Paweł Wszołek: Byłem najlepszym wahadłowym w Unionie Berlin
2022-07-14 16:59:44; Aktualizacja: 2 lata temuPaweł Wszołek w barwach Unionu Berlin zaliczył tylko jeden kilkunastominutowy epizod. Mimo to w ocenie Polaka był on najlepszym wahadłowym w składzie niemieckiego klubu.
Transfer 30-latka do ekipy z Berlina był dużym zaskoczeniem. Union właśnie zapewnił sobie udział w eliminacjach do europejskich pucharów i zupełnie niespodziewanie sięgnął po piłkarza, który nie prezentował nad wyraz wysokiej formy w sezonie 2020/2021.
Paweł Wszołek został sprowadzony na życzenie Ursa Fischera, ale gdy już trafił do klubu, przez pół roku zagrał w nim tylko raz. Dlaczego?
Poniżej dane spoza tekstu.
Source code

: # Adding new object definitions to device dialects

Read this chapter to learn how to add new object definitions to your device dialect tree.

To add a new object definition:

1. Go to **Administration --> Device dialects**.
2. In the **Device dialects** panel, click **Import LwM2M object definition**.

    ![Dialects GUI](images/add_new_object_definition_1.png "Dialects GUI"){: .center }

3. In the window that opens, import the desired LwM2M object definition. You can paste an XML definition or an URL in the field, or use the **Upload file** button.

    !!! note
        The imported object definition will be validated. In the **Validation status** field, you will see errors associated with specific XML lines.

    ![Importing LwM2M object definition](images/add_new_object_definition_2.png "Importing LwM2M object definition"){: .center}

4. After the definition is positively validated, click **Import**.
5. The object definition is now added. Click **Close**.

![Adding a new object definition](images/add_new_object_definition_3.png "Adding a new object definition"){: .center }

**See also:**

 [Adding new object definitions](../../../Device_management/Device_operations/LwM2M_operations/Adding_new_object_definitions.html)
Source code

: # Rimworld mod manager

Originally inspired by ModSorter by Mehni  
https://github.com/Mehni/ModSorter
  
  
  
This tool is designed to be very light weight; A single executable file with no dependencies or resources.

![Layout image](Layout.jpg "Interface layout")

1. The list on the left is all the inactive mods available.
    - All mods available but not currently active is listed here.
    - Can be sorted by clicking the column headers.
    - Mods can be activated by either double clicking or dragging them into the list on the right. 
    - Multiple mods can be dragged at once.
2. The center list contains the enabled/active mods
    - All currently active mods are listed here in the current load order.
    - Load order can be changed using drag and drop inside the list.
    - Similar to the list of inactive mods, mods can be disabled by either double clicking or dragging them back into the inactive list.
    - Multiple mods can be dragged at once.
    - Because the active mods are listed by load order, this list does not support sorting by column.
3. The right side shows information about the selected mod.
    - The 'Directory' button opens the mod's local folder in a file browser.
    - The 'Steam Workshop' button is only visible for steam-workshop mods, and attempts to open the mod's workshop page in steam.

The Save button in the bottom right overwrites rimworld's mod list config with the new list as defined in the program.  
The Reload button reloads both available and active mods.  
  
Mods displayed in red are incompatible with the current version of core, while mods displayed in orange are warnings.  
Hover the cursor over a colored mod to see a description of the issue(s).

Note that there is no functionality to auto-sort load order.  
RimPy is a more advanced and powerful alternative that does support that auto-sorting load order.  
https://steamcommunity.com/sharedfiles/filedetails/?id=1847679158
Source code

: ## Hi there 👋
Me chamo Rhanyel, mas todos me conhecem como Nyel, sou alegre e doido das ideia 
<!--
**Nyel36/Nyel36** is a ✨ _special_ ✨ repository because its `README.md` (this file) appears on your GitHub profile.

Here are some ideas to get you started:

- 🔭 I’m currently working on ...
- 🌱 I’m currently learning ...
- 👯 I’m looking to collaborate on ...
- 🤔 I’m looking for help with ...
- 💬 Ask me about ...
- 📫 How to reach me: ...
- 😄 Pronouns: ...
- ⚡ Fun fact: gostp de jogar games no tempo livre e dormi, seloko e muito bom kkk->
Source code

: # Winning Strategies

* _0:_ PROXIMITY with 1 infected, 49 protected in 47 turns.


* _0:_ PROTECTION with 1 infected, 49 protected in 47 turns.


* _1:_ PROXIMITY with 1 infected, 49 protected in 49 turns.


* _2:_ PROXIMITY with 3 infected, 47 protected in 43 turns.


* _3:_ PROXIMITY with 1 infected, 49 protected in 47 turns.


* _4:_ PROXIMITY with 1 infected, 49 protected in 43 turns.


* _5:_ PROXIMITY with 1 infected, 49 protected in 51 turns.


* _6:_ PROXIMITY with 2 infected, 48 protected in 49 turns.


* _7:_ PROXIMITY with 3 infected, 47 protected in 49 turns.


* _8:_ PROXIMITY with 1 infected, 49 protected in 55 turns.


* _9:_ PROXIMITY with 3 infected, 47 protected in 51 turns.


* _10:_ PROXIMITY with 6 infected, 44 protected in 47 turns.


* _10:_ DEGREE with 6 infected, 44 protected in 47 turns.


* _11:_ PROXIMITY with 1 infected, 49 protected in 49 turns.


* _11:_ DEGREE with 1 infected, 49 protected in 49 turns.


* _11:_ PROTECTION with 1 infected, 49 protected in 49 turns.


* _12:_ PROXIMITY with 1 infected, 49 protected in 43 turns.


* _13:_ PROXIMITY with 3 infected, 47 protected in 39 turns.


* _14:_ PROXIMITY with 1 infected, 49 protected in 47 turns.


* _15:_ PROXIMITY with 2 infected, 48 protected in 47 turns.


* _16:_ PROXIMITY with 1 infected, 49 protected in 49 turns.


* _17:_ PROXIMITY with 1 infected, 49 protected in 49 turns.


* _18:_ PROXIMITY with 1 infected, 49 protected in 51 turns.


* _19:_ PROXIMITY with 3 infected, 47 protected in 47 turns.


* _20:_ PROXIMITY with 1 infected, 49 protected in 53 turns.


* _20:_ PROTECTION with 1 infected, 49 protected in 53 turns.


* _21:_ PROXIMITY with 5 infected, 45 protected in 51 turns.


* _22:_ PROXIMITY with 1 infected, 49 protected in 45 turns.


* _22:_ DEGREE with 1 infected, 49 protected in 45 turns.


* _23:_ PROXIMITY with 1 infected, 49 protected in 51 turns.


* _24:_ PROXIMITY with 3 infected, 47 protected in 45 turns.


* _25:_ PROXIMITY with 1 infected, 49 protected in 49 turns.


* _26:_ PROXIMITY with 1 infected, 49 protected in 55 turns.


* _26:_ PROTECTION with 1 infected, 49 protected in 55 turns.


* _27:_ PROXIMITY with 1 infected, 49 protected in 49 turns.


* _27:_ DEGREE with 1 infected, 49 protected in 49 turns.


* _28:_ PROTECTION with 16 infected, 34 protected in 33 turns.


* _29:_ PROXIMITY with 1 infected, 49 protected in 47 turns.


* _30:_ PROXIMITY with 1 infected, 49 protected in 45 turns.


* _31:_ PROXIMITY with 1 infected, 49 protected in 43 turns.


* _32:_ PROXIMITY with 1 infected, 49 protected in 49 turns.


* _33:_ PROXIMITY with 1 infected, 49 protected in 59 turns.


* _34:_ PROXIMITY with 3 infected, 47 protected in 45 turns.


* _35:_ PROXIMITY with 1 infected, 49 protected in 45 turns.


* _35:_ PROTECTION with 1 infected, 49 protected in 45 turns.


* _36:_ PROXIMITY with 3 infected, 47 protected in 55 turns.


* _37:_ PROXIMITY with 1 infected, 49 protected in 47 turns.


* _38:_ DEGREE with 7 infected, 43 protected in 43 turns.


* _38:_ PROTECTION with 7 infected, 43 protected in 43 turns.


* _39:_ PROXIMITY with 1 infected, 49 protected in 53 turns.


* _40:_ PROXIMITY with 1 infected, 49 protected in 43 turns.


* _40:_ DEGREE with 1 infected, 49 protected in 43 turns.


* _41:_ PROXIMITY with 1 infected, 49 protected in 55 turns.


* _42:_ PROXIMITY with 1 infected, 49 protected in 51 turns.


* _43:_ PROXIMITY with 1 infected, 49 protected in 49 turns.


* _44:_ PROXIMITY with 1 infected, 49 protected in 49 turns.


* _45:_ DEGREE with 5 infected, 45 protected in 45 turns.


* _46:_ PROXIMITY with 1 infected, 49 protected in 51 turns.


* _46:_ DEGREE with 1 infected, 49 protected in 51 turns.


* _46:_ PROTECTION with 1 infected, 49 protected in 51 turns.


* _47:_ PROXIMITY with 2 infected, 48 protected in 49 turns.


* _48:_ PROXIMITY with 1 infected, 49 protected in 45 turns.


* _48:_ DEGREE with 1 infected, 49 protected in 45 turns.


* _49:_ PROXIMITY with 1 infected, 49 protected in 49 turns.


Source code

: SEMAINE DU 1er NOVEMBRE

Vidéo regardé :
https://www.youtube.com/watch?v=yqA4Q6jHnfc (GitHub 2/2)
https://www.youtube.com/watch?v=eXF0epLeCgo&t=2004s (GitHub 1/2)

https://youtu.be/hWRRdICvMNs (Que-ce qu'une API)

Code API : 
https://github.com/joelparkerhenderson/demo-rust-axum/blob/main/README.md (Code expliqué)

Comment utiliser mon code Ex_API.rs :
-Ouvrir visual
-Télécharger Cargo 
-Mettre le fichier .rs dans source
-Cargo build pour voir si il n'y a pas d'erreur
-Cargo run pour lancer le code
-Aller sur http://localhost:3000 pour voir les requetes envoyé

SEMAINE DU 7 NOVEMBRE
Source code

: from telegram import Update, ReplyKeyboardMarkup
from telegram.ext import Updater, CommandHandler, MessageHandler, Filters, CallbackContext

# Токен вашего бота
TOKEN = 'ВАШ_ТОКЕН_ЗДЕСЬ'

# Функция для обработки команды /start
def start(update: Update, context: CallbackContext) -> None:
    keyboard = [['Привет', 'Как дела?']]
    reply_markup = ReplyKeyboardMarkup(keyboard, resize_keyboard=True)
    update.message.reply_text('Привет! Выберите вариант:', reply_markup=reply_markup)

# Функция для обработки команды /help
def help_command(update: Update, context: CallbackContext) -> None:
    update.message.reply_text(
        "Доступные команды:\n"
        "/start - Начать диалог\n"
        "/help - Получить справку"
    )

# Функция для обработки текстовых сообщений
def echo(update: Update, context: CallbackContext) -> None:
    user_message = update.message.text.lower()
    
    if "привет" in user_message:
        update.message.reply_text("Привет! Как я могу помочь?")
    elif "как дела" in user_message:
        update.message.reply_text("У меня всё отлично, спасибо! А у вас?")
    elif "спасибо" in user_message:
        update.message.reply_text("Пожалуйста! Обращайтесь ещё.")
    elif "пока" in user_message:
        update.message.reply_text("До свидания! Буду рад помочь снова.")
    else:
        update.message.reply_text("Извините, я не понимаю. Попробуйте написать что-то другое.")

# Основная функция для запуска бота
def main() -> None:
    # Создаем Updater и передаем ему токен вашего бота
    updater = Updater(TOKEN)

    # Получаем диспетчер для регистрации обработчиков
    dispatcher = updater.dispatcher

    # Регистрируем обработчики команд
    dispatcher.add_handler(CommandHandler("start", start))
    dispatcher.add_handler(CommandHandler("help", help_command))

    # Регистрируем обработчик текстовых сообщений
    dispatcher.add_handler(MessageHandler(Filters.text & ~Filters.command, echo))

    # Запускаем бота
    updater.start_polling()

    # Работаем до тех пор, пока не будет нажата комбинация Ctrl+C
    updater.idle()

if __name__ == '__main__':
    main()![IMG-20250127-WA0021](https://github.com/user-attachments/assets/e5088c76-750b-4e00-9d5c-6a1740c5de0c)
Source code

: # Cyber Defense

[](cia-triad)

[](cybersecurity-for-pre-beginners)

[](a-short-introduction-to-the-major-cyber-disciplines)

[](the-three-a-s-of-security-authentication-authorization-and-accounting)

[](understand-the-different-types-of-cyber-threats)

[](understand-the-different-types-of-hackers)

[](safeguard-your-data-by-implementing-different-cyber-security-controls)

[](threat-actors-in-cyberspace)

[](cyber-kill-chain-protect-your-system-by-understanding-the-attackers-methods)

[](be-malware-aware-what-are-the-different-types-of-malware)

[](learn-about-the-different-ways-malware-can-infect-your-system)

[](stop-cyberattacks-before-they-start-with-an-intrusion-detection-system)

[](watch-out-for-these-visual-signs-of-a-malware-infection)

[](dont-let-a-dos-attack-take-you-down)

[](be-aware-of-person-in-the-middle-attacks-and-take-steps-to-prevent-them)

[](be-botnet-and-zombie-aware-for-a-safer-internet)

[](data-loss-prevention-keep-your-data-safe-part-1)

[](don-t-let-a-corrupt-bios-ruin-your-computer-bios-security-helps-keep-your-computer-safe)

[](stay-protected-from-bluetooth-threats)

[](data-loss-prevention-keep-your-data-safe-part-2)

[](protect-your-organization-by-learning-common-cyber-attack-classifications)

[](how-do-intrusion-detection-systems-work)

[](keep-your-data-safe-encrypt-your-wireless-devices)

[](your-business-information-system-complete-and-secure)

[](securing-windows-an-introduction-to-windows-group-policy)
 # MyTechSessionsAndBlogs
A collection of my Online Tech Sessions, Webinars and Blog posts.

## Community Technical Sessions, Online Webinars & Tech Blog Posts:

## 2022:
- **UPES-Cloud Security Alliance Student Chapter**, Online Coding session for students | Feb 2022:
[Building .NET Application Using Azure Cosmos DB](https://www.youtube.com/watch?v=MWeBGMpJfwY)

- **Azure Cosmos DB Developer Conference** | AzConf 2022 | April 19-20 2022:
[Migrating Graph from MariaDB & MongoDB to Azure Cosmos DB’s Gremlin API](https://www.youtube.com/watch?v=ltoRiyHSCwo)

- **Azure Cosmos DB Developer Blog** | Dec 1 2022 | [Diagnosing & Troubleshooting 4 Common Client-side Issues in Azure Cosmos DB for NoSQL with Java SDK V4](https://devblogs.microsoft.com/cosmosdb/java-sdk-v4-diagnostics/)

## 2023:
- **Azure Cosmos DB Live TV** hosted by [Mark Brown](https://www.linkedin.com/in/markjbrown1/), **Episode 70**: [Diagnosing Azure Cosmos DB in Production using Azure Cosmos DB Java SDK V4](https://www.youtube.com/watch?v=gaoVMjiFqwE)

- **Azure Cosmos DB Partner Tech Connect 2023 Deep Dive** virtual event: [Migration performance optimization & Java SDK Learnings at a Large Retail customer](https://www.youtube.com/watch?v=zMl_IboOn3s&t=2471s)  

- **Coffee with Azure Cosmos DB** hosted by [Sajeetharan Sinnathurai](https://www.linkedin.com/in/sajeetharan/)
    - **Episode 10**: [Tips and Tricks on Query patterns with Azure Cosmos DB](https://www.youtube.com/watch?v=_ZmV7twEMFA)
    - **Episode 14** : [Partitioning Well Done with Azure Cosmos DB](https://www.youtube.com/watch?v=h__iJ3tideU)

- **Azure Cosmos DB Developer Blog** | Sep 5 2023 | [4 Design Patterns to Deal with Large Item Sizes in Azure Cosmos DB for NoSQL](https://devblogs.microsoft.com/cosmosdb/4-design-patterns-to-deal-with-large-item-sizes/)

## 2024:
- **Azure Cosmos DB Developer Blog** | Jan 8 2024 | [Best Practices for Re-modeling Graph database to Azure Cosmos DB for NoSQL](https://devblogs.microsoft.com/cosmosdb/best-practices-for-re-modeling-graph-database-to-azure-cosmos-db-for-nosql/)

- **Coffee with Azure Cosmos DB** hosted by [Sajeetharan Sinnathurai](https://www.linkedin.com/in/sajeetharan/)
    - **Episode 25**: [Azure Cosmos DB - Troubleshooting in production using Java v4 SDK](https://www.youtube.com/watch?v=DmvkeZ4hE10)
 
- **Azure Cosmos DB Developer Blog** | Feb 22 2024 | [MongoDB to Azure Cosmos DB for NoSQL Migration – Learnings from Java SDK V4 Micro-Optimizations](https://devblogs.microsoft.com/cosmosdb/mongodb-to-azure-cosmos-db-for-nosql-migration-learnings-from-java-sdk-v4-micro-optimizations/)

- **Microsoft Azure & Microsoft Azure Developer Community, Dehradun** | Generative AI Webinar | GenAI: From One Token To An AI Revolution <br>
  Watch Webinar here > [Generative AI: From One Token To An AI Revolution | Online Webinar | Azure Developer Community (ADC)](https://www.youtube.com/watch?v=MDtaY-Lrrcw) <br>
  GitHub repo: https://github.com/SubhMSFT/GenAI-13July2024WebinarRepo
– Trener zmienił (ustawienie) na 3-5-2, bez takich nominalnych wahadłowych, bez skrzydeł tak samo, więc… Wcześniej grali 4-2-3-1. Miałem asystę, tutaj trzy, z Niceą dobrze zagrałem – zauważył.Popularne
– Szkoda, że nie otrzymałem tych 15-30 minut, żeby się pokazać. Dostałem te 20 minut w Pucharze Niemiec, gdzie wszedłem, była dogrywka 1-1. Udźwignąłem ciężar i myślałem, że tę szansę dostanę. Inaczej byłoby odejść, gdybym ostał jedną czy dwie szanse i zawaliłbym mecz – wyznał.
Chociaż Polak nie pokazał tego na niemieckich boiskach, w jego ocenie był najlepszym piłkarzem na swojej pozycji.
– Myślę, szczerze mówiąc, że byłem najlepszym wahadłowym w Unionie. (…) Niestety był też kapitan na mojej pozycji w ustawieniu z piątką. Nie chcę oceniać piłkarzy. Ja uważam, że po okresie przygotowawczym zasłużyłem na swoją szansę. Na treningach i w meczach sparingowych się wyróżniałem. (…) Niestety trener miał jakąś inną wizję. Wcześniej byłem się z nim dwa razy spotkać i widział mnie w składzie – podsumował.
Dziś jedenastokrotny reprezentant biało-czerwonych jest ponownie w Legii Warszawa i jak sam mówi, to go cieszy.
– Jestem szczęśliwy, jestem w Warszawie. To niech oni żałują, że dali mi szansy, bo uważam, że wiele mógłbym wnieść – zaznaczył.